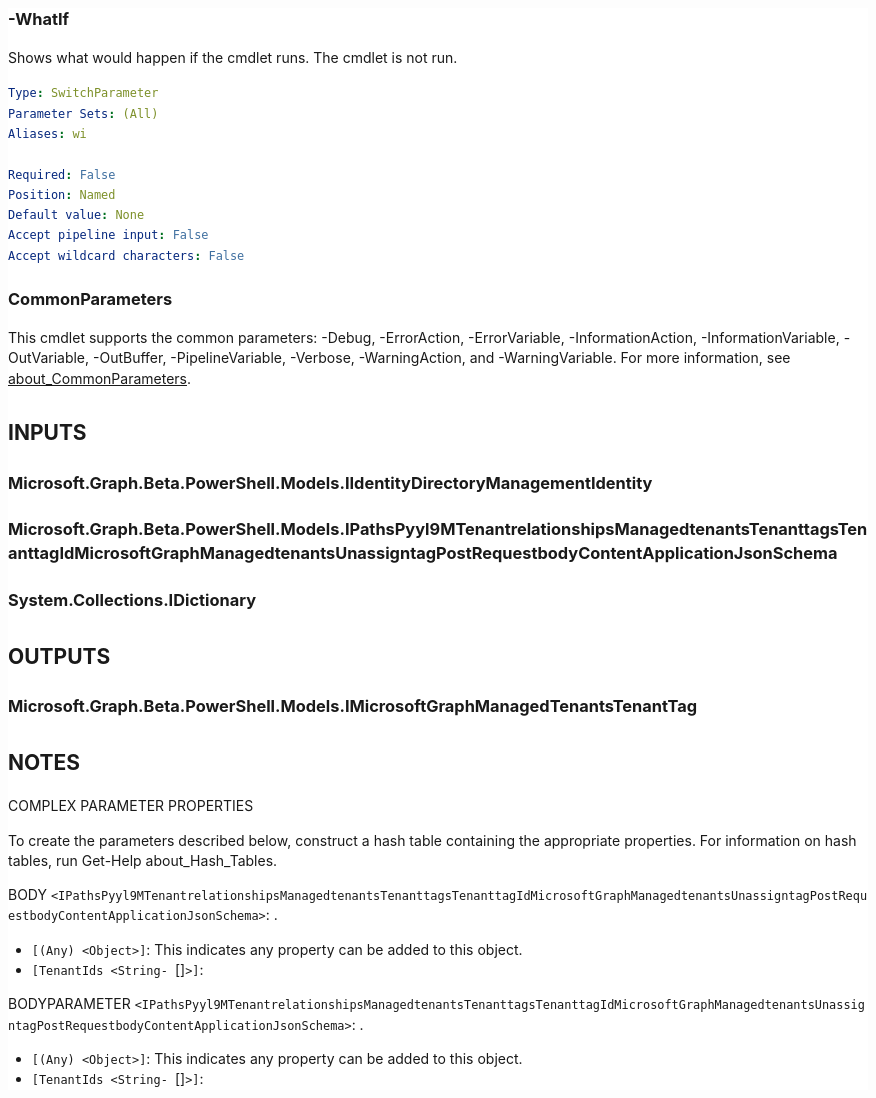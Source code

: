 ### -WhatIf
Shows what would happen if the cmdlet runs.
The cmdlet is not run.

```yaml
Type: SwitchParameter
Parameter Sets: (All)
Aliases: wi

Required: False
Position: Named
Default value: None
Accept pipeline input: False
Accept wildcard characters: False
```

### CommonParameters
This cmdlet supports the common parameters: -Debug, -ErrorAction, -ErrorVariable, -InformationAction, -InformationVariable, -OutVariable, -OutBuffer, -PipelineVariable, -Verbose, -WarningAction, and -WarningVariable. For more information, see [about_CommonParameters](http://go.microsoft.com/fwlink/?LinkID=113216).

## INPUTS

### Microsoft.Graph.Beta.PowerShell.Models.IIdentityDirectoryManagementIdentity
### Microsoft.Graph.Beta.PowerShell.Models.IPathsPyyl9MTenantrelationshipsManagedtenantsTenanttagsTenanttagIdMicrosoftGraphManagedtenantsUnassigntagPostRequestbodyContentApplicationJsonSchema
### System.Collections.IDictionary
## OUTPUTS

### Microsoft.Graph.Beta.PowerShell.Models.IMicrosoftGraphManagedTenantsTenantTag
## NOTES
COMPLEX PARAMETER PROPERTIES

To create the parameters described below, construct a hash table containing the appropriate properties.
For information on hash tables, run Get-Help about_Hash_Tables.

BODY `<IPathsPyyl9MTenantrelationshipsManagedtenantsTenanttagsTenanttagIdMicrosoftGraphManagedtenantsUnassigntagPostRequestbodyContentApplicationJsonSchema>`: .
  - `[(Any) <Object>]`: This indicates any property can be added to this object.
  - `[TenantIds <String- `[]`>]`: 

BODYPARAMETER `<IPathsPyyl9MTenantrelationshipsManagedtenantsTenanttagsTenanttagIdMicrosoftGraphManagedtenantsUnassigntagPostRequestbodyContentApplicationJsonSchema>`: .
  - `[(Any) <Object>]`: This indicates any property can be added to this object.
  - `[TenantIds <String- `[]`>]`: 
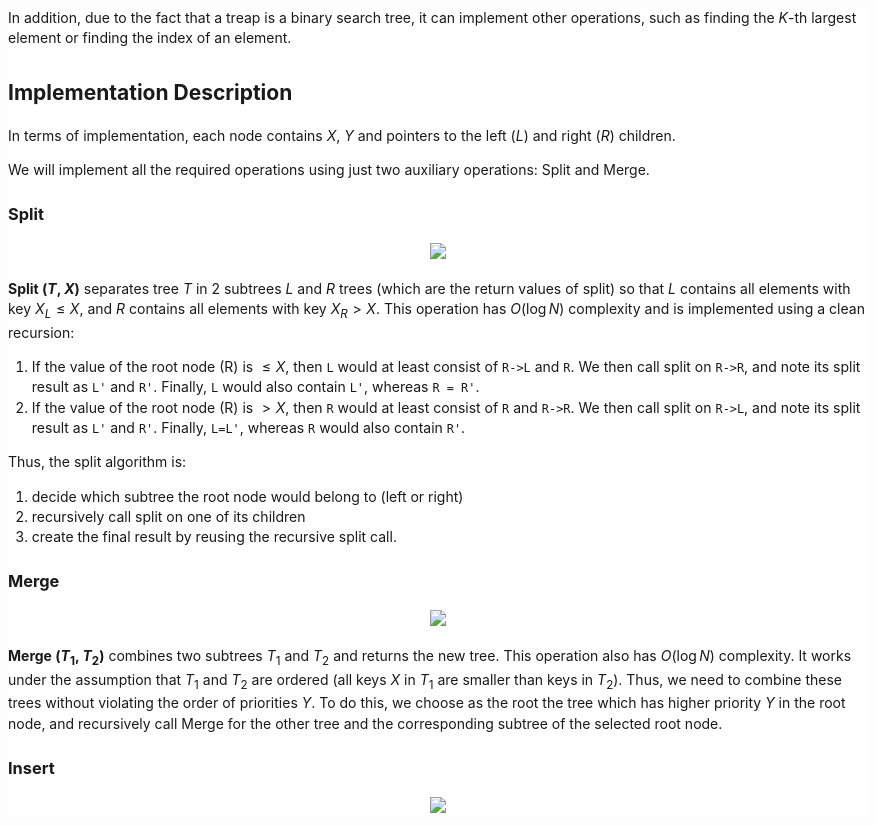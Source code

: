 In addition, due to the fact that a treap is a binary search tree, it can implement other operations, such as finding the $K$-th largest element or finding the index of an element.

## Implementation Description

In terms of implementation, each node contains $X$, $Y$ and pointers to the left ($L$) and right ($R$) children.

We will implement all the required operations using just two auxiliary operations: Split and Merge.

### Split

<center>
<img src="https://upload.wikimedia.org/wikipedia/commons/6/69/Treap_split.svg" width="450px"/>
</center>

**Split ($T$, $X$)** separates tree $T$ in 2 subtrees $L$ and $R$ trees (which are the return values of split) so that $L$ contains all elements with key $X_L \le X$, and $R$ contains all elements with key $X_R > X$. This operation has $O (\log N)$ complexity and is implemented using a clean recursion:

1. If the value of the root node (R) is $\le X$, then `L` would at least consist of `R->L` and `R`. We then call split on `R->R`, and note its split result as `L'` and `R'`. Finally, `L` would also contain `L'`, whereas `R = R'`.
2. If the value of the root node (R) is $> X$, then `R` would at least consist of `R` and `R->R`. We then call split on `R->L`, and note its split result as `L'` and `R'`. Finally, `L=L'`, whereas `R` would also contain `R'`.

Thus, the split algorithm is:

1. decide which subtree the root node would belong to (left or right)
2. recursively call split on one of its children
3. create the final result by reusing the recursive split call.

### Merge

<center>
<img src="https://upload.wikimedia.org/wikipedia/commons/a/a8/Treap_merge.svg" width="500px"/>
</center>

**Merge ($T_1$, $T_2$)** combines two subtrees $T_1$ and $T_2$ and returns the new tree. This operation also has $O (\log N)$ complexity. It works under the assumption that $T_1$ and $T_2$ are ordered (all keys $X$ in $T_1$ are smaller than keys in $T_2$). Thus, we need to combine these trees without violating the order of priorities $Y$. To do this, we choose as the root the tree which has higher priority $Y$ in the root node, and recursively call Merge for the other tree and the corresponding subtree of the selected root node.

### Insert

<center>
<img src="https://upload.wikimedia.org/wikipedia/commons/3/35/Treap_insert.svg" width="500px"/>
</center>
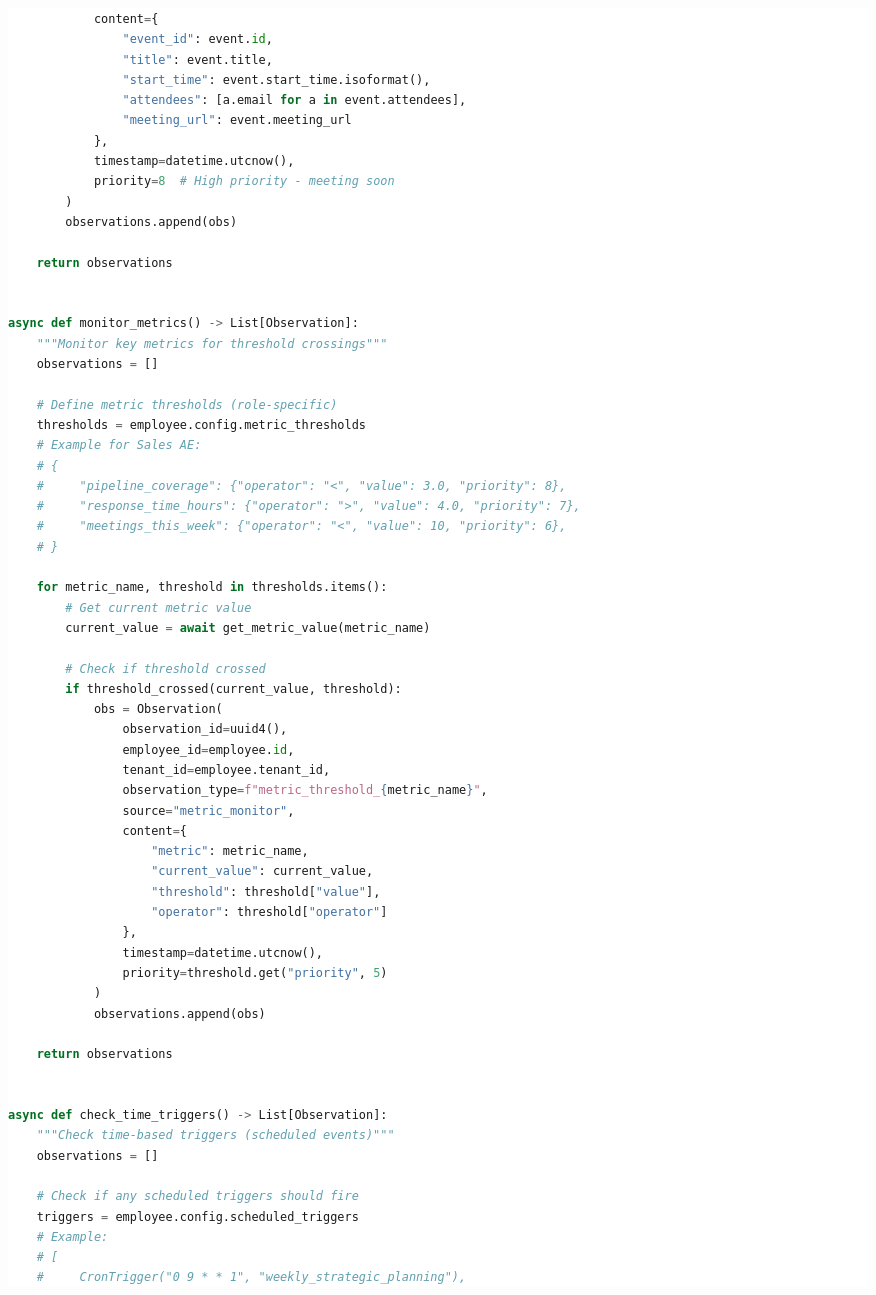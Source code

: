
 ```python
            content={
                "event_id": event.id,
                "title": event.title,
                "start_time": event.start_time.isoformat(),
                "attendees": [a.email for a in event.attendees],
                "meeting_url": event.meeting_url
            },
            timestamp=datetime.utcnow(),
            priority=8  # High priority - meeting soon
        )
        observations.append(obs)

    return observations


async def monitor_metrics() -> List[Observation]:
    """Monitor key metrics for threshold crossings"""
    observations = []

    # Define metric thresholds (role-specific)
    thresholds = employee.config.metric_thresholds
    # Example for Sales AE:
    # {
    #     "pipeline_coverage": {"operator": "<", "value": 3.0, "priority": 8},
    #     "response_time_hours": {"operator": ">", "value": 4.0, "priority": 7},
    #     "meetings_this_week": {"operator": "<", "value": 10, "priority": 6},
    # }

    for metric_name, threshold in thresholds.items():
        # Get current metric value
        current_value = await get_metric_value(metric_name)

        # Check if threshold crossed
        if threshold_crossed(current_value, threshold):
            obs = Observation(
                observation_id=uuid4(),
                employee_id=employee.id,
                tenant_id=employee.tenant_id,
                observation_type=f"metric_threshold_{metric_name}",
                source="metric_monitor",
                content={
                    "metric": metric_name,
                    "current_value": current_value,
                    "threshold": threshold["value"],
                    "operator": threshold["operator"]
                },
                timestamp=datetime.utcnow(),
                priority=threshold.get("priority", 5)
            )
            observations.append(obs)

    return observations


async def check_time_triggers() -> List[Observation]:
    """Check time-based triggers (scheduled events)"""
    observations = []

    # Check if any scheduled triggers should fire
    triggers = employee.config.scheduled_triggers
    # Example:
    # [
    #     CronTrigger("0 9 * * 1", "weekly_strategic_planning"),
```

----------

Isolate each line of the listing above that includes "create". Copy it.

To create the parameters described below, construct a hash table containing the appropriate properties.
3. create the final result by reusing the recursive split call.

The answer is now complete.